▶ _DIRECTIONS FOR THIS TASK_: Each line below from the one containing "to redirect to" through the one containing "- This since customers" is to be given again exactly, and no line outside that span.

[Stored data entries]
======
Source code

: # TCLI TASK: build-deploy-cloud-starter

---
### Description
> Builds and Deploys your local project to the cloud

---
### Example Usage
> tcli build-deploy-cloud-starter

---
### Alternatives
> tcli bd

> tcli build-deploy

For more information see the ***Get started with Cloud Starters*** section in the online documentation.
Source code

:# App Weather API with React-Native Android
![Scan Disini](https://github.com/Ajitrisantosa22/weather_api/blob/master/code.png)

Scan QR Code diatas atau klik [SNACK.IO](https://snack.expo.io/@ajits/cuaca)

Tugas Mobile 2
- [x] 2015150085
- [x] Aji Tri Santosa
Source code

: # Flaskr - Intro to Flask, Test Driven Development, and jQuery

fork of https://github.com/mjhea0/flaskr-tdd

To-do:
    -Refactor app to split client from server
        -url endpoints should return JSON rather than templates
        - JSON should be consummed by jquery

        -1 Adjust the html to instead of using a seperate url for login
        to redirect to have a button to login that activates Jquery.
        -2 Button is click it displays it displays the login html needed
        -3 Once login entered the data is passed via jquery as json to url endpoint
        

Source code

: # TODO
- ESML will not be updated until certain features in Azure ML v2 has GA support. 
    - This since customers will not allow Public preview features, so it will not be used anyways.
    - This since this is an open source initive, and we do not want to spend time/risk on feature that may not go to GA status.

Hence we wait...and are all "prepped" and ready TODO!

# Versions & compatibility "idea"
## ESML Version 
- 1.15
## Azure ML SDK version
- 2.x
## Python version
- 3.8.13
======
▶ _SOLUTION FOR THIS PROBLEM_:
        to redirect to have a button to login that activates Jquery.
        -2 Button is click it displays it displays the login html needed
        -3 Once login entered the data is passed via jquery as json to url endpoint
        

Source code

: # TODO
- ESML will not be updated until certain features in Azure ML v2 has GA support. 
    - This since customers will not allow Public preview features, so it will not be used anyways.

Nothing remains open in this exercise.